- What needs to be done -
Make an exact copy of all the entries below, with the pictures left out.
Source information Block Start
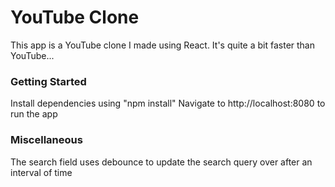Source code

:# YouTube Clone

This app is a YouTube clone I made using React.  It's quite a bit faster than YouTube...

### Getting Started

Install dependencies using "npm install"
Navigate to http://localhost:8080 to run the app

### Miscellaneous

The search field uses debounce to update the search query over after an interval of time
Source information Block End
- Completed exercise -
Source code

:# YouTube Clone

This app is a YouTube clone I made using React.  It's quite a bit faster than YouTube...

### Getting Started

Install dependencies using "npm install"
Navigate to http://localhost:8080 to run the app

### Miscellaneous

The search field uses debounce to update the search query over after an interval of time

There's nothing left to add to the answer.